Although TPP has been branded as a “trade” agreement, the leaked text shows that TPP would limit how signatory countries may regulate foreign firms operating within their boundaries, with requirements to provide them greater rights than domestic firms. The leaked text reveals a two-track legal system, with foreign firms empowered to skirt domestic courts and laws to directly sue TPP governments in foreign tribunals. There they can demand compensation for domestic financial, health, environmental, land use laws and other laws they claim undermine their new TPP privileges.

The leak also reveals that all countries involved in TPP talks – except Australia – have agreed to submit to the jurisdiction of such foreign tribunals, which would be empowered to order payment of unlimited government Treasury funds to foreign investors over TPP claims.

Wallach writes that there are 600 “corporate advisors” to the TPP, which have full access to the documents and the negotiators. Meanwhile, the public, the press, and even lawmakers have to learn about the terms of the deal through leaks like this. And then there’s this trap door:

The TPP may well be the last trade agreement that the U.S. negotiates.
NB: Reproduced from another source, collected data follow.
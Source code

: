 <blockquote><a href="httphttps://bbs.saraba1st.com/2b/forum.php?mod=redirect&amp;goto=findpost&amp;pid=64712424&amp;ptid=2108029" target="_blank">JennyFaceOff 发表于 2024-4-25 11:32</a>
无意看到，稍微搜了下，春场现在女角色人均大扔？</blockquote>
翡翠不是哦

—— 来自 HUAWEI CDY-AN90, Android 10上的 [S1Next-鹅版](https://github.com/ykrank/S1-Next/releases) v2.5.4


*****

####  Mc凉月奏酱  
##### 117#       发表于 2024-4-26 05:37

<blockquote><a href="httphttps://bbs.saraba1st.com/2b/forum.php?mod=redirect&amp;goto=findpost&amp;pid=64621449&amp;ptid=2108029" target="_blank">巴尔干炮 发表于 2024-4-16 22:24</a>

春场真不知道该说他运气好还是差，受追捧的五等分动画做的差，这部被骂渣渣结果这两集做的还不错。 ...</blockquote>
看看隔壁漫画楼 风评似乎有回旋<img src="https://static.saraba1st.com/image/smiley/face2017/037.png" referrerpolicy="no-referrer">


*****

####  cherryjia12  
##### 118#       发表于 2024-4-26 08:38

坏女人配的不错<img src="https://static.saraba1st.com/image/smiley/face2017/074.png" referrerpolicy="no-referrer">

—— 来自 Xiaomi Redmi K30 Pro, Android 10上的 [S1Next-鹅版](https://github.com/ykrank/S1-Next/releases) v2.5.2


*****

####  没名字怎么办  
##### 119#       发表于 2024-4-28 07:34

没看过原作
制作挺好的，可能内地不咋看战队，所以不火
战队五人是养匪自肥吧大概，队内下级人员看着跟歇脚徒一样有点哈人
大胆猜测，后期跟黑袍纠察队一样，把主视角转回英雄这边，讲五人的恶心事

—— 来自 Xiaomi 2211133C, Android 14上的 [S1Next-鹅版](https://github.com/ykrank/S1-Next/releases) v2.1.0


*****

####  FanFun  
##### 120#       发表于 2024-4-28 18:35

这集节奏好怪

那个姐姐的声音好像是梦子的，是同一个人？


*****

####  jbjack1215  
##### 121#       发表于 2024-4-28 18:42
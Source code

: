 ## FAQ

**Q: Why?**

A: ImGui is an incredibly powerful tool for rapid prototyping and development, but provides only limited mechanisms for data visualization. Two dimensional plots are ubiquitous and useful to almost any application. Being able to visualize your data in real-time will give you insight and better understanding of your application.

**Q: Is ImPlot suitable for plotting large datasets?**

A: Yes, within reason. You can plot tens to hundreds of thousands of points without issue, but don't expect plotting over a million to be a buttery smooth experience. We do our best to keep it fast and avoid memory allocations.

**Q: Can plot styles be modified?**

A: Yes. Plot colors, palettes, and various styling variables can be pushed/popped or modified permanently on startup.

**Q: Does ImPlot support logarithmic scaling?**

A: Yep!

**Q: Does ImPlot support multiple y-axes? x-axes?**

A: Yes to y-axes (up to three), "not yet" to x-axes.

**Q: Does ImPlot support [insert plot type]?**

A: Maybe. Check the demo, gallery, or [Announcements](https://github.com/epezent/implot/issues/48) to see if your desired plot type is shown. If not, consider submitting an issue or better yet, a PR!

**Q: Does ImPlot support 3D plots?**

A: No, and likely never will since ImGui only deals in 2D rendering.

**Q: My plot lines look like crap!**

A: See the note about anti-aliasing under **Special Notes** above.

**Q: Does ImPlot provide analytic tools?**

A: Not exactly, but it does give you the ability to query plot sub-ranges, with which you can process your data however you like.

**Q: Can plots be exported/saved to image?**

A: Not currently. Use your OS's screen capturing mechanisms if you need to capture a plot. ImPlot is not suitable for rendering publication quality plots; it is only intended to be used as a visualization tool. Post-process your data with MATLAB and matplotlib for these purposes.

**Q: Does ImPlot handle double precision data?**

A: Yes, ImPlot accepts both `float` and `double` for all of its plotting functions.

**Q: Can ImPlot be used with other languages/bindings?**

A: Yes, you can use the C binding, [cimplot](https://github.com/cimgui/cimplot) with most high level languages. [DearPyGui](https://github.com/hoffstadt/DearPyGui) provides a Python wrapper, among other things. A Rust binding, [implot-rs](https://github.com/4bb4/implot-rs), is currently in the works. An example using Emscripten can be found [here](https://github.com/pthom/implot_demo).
This is because the TPP, if completed, would have a new feature: it would be open for any other country to later join. TPP offered an opportunity to develop a new trade agreement model that could deliver the benefits of expanded trade without undermining signatory nations’ domestic public interest policies or establishing special privileges for foreign corporations. President Obama campaigned on fixing these investment rules to protect the public interest. Unfortunately, Public Citizen’s analysis of this text shows that the U.S. positions do not reflect the changes that candidate Obama pledged to remedy this regime’s threats.

So while the countries involved in this deal – Australia, Brunei, Chile, Malaysia, New Zealand, Peru, Singapore and Vietnam – are not substantially bigger than the two involved in NAFTA, when you have this turnkey feature, it’s basically a model for a global trade deal that puts corporate interests over national sovereignty.

Some other exciting tidbits:

• The deal forbids participating nations to apply financial transaction taxes or capital controls.
• Health and land use policies, government procurement decisions, regulatory permits, intellectual property rights and regulation of financial instruments such as derivatives would all be subjects open for corporations to go to the international tribunals and subvert national rules.
• “The foreign tribunals would be staffed by private sector lawyers who rotate between acting as ‘judges’ and representing corporations suing governments, posing major conflicts of
interest.”
• Investors have the right to claim damages from governments based on their own expectations of how they should be treated, in terms of regulations or permitting.
• “U.S. negotiators alone are pushing for foreign investors to have greater rights than domestic investors with respect to disputes relating to procurement contracts with the signatory governments, contracts for natural resource concessions on land controlled by the national government, and contracts to operate utilities.”

This is basically a NAFTA-style deal that the whole world can eventually plug into. The only alibi I’ve seen so far is that this won’t prevent the establishment of regulations. But the investor-state relations provisions in NAFTA have already led to $300 million in payouts from governments to corporate investors. Obviously, if governments want to avoid the payouts, they have to change their environmental, public health, or financial regulations.

Josh Eidelson has some reactions from labor:

Celeste Drake, a trade policy specialist for the AFL-CIO, said the federation has voiced concerns with U.S. officials that the language could be used to attack labor regulations like mandatory overtime or maternity leave. She says “they have not shared our concerns, but have also not presented a compelling argument regarding why such challenges could not happen under our existing investment language.” Given Obama’s campaign rhetoric about reining in over-broad investor rights like those in NAFTA, said Drake, “definitely, it’s a disappointment.” She said the AFL-CIO hopes that negotiators from other countries will seek “to put in text that would be friendlier to human beings than what the traditional U.S. text is.” [...]

“This is what happens when you get an administration that is pretty much in the lap of corporate America,” said Chris Townsend, the political action director for the United Electrical, Radio and Machine Workers of America and a longtime Obama critic. “That’s who they perform for, and that’s who most of them will go to work for after they lose the election in November.”

Harshness of the day award to Chris Townsend.